# Hello from Colorado! ^^



## MissStitches (Mar 31, 2012)

Hello! I'm relatively new in the world of mouse breeding, but I hope to *eventually* breed a couple female mice. Any help I could get would be greatly appreciated!
Right now, I have an 8 month old broken marked light mock chocolate (I believe) and what I believe to be a satin Black Dutch. They're both from the pet store, and I love them very much.

I realize it's not best to start breeding pet store animals, since they don't have health history, but I have little choice as there are little to no mouse breeders in my area.

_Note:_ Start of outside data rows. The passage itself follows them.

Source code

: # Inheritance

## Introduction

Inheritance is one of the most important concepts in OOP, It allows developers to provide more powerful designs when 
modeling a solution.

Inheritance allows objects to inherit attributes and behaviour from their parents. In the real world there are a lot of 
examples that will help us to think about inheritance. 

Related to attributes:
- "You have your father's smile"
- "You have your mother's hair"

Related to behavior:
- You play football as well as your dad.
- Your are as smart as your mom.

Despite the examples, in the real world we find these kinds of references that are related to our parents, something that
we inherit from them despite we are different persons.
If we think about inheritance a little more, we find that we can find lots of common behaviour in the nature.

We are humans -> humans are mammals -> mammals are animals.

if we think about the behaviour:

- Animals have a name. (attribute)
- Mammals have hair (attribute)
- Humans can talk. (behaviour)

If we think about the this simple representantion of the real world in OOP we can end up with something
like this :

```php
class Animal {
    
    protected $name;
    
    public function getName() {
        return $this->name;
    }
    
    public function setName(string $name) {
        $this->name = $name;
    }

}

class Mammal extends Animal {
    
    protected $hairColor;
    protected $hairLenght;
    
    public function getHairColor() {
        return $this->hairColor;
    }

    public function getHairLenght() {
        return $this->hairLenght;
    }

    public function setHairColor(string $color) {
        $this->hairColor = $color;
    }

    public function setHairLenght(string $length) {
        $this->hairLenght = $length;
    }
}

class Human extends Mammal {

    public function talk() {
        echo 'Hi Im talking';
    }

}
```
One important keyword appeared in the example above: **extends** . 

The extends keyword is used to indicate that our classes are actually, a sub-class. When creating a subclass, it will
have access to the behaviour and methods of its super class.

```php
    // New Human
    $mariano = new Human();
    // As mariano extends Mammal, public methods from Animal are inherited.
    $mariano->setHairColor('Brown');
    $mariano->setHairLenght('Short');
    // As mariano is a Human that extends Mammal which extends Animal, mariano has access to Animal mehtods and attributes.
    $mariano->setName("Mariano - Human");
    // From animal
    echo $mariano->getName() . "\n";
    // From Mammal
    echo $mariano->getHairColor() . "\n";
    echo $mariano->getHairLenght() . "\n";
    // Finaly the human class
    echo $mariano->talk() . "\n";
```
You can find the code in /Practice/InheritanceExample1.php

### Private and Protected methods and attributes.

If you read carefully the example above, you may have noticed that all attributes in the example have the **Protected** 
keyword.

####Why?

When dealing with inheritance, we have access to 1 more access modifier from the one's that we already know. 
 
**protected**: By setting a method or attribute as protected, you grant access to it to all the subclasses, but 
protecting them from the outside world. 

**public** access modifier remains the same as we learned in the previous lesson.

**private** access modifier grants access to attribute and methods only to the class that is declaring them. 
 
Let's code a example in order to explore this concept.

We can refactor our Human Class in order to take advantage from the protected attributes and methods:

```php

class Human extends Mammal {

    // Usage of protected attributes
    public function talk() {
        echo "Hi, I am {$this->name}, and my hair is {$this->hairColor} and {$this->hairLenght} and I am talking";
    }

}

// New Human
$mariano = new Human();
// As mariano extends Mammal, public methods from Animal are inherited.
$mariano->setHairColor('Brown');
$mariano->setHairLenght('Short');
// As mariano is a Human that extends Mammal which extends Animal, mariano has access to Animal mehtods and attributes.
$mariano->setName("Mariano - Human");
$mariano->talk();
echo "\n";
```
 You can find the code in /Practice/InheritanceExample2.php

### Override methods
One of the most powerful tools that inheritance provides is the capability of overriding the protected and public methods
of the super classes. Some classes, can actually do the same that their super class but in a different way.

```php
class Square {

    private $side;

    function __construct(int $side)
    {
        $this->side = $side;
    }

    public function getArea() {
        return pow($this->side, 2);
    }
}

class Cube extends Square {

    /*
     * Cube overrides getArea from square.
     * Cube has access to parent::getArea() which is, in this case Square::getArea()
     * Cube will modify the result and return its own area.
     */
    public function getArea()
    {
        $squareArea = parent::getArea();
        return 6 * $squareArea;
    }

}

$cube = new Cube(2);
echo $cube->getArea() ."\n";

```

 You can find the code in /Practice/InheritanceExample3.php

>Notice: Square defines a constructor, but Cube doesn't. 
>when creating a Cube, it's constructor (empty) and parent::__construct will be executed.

My black dutch mouse (Kiku), is extremely skittish. Any idea on how I may get her to have trust in me?


----------



## windyhill (Jan 19, 2010)

Welcome!


----------



## Laigaie (Mar 7, 2011)

We're so glad to have you here!

Socializing new mice can be difficult, but some of us have had success with carrying the mouse's cage into the living room, and leaving our arm in the cage while we watch television or do something else, paying just enough attention to know that the mouse isn't about to escape. As they get used to your presence and smells, they'll be more tolerant of you. With time, treats, and positive attention, they may come to like you. It can be a lot easier socializing younger mice, though they all go through a flea stage, when they seem positively wild.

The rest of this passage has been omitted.